> **What you will do**: The lines of the records that include "github" should all be copied.

> **Data provided**:
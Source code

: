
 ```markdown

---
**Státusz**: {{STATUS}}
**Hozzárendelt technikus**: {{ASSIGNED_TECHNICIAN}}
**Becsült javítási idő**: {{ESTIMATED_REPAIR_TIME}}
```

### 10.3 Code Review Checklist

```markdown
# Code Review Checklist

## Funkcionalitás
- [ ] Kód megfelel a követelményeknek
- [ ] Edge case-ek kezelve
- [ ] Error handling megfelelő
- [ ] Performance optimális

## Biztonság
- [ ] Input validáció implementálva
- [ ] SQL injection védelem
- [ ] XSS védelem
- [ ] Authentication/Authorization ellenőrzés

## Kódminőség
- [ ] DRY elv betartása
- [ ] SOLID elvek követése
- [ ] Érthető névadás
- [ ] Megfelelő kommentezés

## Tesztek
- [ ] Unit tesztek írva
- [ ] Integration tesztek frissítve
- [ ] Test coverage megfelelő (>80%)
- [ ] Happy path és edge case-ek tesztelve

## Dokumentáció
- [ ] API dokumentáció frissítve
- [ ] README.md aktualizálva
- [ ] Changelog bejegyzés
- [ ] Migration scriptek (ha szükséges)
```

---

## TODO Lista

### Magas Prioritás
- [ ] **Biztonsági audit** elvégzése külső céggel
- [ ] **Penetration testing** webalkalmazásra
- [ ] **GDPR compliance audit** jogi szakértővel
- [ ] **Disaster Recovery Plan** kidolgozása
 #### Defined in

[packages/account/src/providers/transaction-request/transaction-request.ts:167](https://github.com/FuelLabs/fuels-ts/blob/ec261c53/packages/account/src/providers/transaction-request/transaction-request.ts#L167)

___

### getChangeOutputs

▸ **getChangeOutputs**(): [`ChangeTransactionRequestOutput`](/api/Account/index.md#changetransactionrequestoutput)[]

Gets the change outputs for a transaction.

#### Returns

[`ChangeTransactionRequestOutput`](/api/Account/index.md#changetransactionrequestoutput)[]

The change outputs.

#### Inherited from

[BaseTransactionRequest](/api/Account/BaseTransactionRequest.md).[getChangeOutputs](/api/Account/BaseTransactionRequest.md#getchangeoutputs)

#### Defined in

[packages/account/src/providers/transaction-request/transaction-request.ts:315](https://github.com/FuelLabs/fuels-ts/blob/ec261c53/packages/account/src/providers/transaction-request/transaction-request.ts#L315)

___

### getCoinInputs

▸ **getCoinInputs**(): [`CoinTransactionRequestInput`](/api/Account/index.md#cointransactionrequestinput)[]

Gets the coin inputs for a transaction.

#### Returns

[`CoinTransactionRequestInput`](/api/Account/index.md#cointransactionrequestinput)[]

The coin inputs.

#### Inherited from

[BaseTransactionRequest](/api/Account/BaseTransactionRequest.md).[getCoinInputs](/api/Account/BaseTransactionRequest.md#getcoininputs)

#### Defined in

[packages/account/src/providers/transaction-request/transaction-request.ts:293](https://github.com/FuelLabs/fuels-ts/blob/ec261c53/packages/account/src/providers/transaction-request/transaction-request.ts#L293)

> **Response below**:
[packages/account/src/providers/transaction-request/transaction-request.ts:167](https://github.com/FuelLabs/fuels-ts/blob/ec261c53/packages/account/src/providers/transaction-request/transaction-request.ts#L167)
[packages/account/src/providers/transaction-request/transaction-request.ts:315](https://github.com/FuelLabs/fuels-ts/blob/ec261c53/packages/account/src/providers/transaction-request/transaction-request.ts#L315)
[packages/account/src/providers/transaction-request/transaction-request.ts:293](https://github.com/FuelLabs/fuels-ts/blob/ec261c53/packages/account/src/providers/transaction-request/transaction-request.ts#L293)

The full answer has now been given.